For the following reasons, the Court DENIES the Motion to Certify with respect to all five questions.

1. Legal Standard

Idaho Appellate Rule 12.3 provides that a United States District Court may certify a question of law to the Idaho Supreme Court if two conditions are met: (1) the question certified is a controlling question of law in the pending action as to which there is no controlling precedent in the decisions of the Idaho Supreme Court; and (2) the immediate determination of Idaho law with regard to the certified question would materially advance the orderly resolution of the litigation in the United States Court. Idaho App. R. 12.3(a); see also White v. Valley Cnty., 2012 WL 13018504, at *1 (D. Idaho Aug. 10, 2012).

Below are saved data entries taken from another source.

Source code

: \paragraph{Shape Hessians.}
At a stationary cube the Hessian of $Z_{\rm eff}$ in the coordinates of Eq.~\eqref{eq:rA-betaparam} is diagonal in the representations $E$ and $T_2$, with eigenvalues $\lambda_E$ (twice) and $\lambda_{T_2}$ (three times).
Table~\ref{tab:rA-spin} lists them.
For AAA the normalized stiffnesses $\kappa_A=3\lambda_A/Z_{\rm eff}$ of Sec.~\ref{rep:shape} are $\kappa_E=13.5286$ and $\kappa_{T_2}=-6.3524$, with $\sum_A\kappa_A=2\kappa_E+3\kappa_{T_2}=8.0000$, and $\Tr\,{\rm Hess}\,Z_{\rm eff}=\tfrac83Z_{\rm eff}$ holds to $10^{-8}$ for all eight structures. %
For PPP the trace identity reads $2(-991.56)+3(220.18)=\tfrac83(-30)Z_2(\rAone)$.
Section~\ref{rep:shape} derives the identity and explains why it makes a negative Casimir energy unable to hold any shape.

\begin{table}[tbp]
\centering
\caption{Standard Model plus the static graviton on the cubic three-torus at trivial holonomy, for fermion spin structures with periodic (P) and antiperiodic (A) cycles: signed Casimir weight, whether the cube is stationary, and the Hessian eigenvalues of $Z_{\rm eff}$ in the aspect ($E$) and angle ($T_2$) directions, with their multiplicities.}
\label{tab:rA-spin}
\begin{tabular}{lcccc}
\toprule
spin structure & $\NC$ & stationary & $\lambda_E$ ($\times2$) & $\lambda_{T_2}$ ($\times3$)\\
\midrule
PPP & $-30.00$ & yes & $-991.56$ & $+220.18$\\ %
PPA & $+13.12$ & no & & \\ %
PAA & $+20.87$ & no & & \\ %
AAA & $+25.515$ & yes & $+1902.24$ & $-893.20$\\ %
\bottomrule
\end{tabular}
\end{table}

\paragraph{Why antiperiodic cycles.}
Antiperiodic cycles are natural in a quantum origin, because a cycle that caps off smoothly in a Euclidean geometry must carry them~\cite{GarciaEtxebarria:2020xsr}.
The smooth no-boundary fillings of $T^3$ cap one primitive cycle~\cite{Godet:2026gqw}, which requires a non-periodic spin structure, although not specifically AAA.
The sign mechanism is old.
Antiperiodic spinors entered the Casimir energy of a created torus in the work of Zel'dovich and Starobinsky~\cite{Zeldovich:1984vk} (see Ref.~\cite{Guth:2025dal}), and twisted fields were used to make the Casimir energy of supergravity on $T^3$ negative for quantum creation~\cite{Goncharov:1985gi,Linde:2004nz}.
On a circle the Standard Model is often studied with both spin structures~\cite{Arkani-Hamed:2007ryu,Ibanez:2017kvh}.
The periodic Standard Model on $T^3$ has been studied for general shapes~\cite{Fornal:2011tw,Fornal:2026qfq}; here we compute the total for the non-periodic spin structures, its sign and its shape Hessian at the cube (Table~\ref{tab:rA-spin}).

Certification is generally beneficial to assure that state law will be applied uniformly and in accordance with the interpretations given by each state's high court, state courts will have the benefit of having the final say on a matter of state law, and the federal courts can avoid the difficult task of attempting to divine how a state court would rule on a matter of state law. See Lehman Bros. v. Schein, 416 U.S. 386, 391 (1974) (noting that certification “does, of course, in the long run save time, energy, and resources and helps build a cooperative juridical federalism”).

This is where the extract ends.